The Alien cards give players a persistent means to influence the game and often substantially change the play style for the players. The titles of each alien is more of a generic description of their style of player – so titles such as Magician, Healer and Ghoul give you a concept about how each race plays. The abilities can be situational; a different victory conditions or a standard change to the basic rules. An example of the later is the Virus who counts the combat score by multiplying the number of ships they have by the encounter card played rather than adding. The Genius is able to draw cards rather than establishing colonies – and can win the game by having 20 encounter cards in their hand. Some of these powers appear serious, although there are a number of races that have “jokey” abilities (although not necessarily to the extent that it makes the game unwinnable). The Sniveler is the most well-known of these, where players in a losing position can whine about it and other players must give them ships, colonies or cards or suffer penalties of their own.
So what is it that makes Cosmic Encounter so good in my opinion, especially when I in the past I have found games with such a long history to have failed to sufficiently evolve. I think the point about Cosmic Encounter is that it does not have to evolve, as the game has always managed to feel fresh in its player interactions. If you consider that the basic game contains over 50 aliens and each expansion adds even more to the mix, there are so many different combinations of abilities that could occur.
Unlike other 4X style games, the destiny deck ensures that there is no fortressing in your home systems and trying to build an impenetrable defence before venturing out.
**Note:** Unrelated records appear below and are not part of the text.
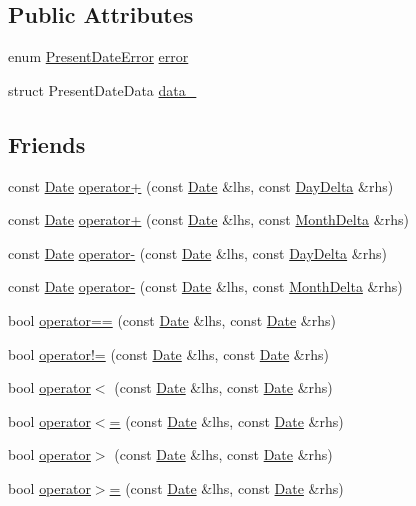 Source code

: \subsection*{\-Public \-Attributes}
\begin{DoxyCompactItemize}
\item 
enum \hyperlink{date_8h_a42798e6b91456e88f492437d3e826c0b}{\-Present\-Date\-Error} \hyperlink{structDate_adb2a42cb857f6462788b856b2f60cfb2}{error}
\item 
struct \-Present\-Date\-Data \hyperlink{structDate_a15a7ce699435bf3c9c60bfff5e1806de}{data\-\_\-}
\end{DoxyCompactItemize}
\subsection*{\-Friends}
\begin{DoxyCompactItemize}
\item 
const \hyperlink{structDate}{\-Date} \hyperlink{structDate_a88a01e03ad6e96a22ee81ed7a38bdd5a}{operator+} (const \hyperlink{structDate}{\-Date} \&lhs, const \hyperlink{structDayDelta}{\-Day\-Delta} \&rhs)
\item 
const \hyperlink{structDate}{\-Date} \hyperlink{structDate_a0c895c337e87874cc232482d703db30e}{operator+} (const \hyperlink{structDate}{\-Date} \&lhs, const \hyperlink{structMonthDelta}{\-Month\-Delta} \&rhs)
\item 
const \hyperlink{structDate}{\-Date} \hyperlink{structDate_a10a73b5010e589b98f3929f9b36e2387}{operator-\/} (const \hyperlink{structDate}{\-Date} \&lhs, const \hyperlink{structDayDelta}{\-Day\-Delta} \&rhs)
\item 
const \hyperlink{structDate}{\-Date} \hyperlink{structDate_a61933f732562f4d15602110136ad536c}{operator-\/} (const \hyperlink{structDate}{\-Date} \&lhs, const \hyperlink{structMonthDelta}{\-Month\-Delta} \&rhs)
\item 
bool \hyperlink{structDate_a27425be265a0cc57e4f731825154ec4d}{operator==} (const \hyperlink{structDate}{\-Date} \&lhs, const \hyperlink{structDate}{\-Date} \&rhs)
\item 
bool \hyperlink{structDate_ad12683e4457513f4f834e13c4e7f72f8}{operator!=} (const \hyperlink{structDate}{\-Date} \&lhs, const \hyperlink{structDate}{\-Date} \&rhs)
\item 
bool \hyperlink{structDate_a611ba98c72bec2ae82bbf086b81563ef}{operator$<$} (const \hyperlink{structDate}{\-Date} \&lhs, const \hyperlink{structDate}{\-Date} \&rhs)
\item 
bool \hyperlink{structDate_acacb699d0fcffd2443c121586b7c22da}{operator$<$=} (const \hyperlink{structDate}{\-Date} \&lhs, const \hyperlink{structDate}{\-Date} \&rhs)
\item 
bool \hyperlink{structDate_a4e4faf476e7d66ef88aaca8b11a60175}{operator$>$} (const \hyperlink{structDate}{\-Date} \&lhs, const \hyperlink{structDate}{\-Date} \&rhs)
\item 
bool \hyperlink{structDate_aa72d3f6e17c7aab4d16e9e50b5069e1a}{operator$>$=} (const \hyperlink{structDate}{\-Date} \&lhs, const \hyperlink{structDate}{\-Date} \&rhs)
\end{DoxyCompactItemize}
There is an immediacy which ensures that the game plays much quicker than others. Some may dislike the artificial nature of creating conflicts and the lack of choice, but I find it adds tension and prevents conservative play. Moreover, due to the number of cards in the destiny deck, it prevents players ganging up too much on one individual and brings the game to a conclusion usually within the hour.
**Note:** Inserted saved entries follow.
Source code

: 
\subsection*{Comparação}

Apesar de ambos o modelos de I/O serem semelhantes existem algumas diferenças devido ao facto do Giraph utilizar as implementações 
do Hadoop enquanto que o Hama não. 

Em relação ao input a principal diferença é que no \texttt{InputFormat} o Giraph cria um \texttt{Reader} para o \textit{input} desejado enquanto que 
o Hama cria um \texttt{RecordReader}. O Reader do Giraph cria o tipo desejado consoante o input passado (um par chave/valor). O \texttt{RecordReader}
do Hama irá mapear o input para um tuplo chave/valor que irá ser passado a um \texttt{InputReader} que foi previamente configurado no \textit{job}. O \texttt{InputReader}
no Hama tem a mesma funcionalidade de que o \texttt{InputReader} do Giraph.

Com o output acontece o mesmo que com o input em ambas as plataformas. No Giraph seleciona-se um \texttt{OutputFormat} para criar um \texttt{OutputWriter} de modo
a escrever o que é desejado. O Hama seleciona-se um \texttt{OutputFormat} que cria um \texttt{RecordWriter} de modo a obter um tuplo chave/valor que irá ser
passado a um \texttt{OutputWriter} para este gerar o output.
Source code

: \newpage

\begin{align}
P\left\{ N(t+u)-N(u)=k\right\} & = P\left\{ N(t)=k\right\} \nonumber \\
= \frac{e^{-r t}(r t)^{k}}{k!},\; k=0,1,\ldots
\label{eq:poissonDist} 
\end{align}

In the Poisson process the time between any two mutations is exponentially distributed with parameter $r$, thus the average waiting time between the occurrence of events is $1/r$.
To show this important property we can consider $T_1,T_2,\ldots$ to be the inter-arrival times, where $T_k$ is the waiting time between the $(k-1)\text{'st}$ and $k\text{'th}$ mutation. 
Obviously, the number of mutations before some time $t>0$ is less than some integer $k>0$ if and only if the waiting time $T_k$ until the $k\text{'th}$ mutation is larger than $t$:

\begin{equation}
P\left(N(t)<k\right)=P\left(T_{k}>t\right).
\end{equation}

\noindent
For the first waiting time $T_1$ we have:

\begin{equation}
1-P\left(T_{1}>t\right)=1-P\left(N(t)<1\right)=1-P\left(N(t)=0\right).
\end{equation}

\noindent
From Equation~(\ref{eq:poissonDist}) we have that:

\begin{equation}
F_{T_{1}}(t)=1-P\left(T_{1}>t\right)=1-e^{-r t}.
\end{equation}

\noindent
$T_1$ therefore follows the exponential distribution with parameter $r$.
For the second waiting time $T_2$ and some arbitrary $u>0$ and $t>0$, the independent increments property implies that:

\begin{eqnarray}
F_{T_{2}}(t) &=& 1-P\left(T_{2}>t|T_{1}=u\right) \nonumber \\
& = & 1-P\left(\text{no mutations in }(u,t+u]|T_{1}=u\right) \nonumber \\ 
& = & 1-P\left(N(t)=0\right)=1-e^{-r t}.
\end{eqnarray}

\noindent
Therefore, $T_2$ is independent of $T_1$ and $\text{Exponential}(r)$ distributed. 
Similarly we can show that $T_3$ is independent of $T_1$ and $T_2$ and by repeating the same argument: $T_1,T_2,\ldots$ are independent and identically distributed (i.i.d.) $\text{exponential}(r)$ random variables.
I also like how the galactic civilisations theme is does not feel integral to the game’s design, but neither does it feel tacked on. For those individual for whom anything sci-fi is no go, I feel there is an opportunity to bring them into this game and I am pretty certain they will forget about it in the bedlam that erupts from the word go. Furthermore, it works as a great introduction game – no dithering over turns and players having an opportunity to get involved at all times through the alliances that emerge.
Moreover this game is as much as anything a framework for the social interactions that are carrying out between the players. There are threats, agreements, pleadings and back stabbing that makes an episode of Game Of Thrones look like a family picnic. But most of all, there is laughter. The game does not take itself too seriously and it does not want you to do so either. This is not a po-faced space opera. This is a sci-fi game that thrives on immediate and repeated chaos. It may knock you down, but you sure as hell want to get back up again and re-enter the fray again.
Despite being late to the party, I adore Cosmic Encounter. I can get it on the table with little fuss, explain most of the rules within a few minutes and then crack on with being honest, thoughtful, deceitful or whatever way I feel with going to the job done. As so many of my games are co-operative, it’s nice to know that at times you can just be looking out for number one. And in doing so, dominate a small corner of the infinite cosmos.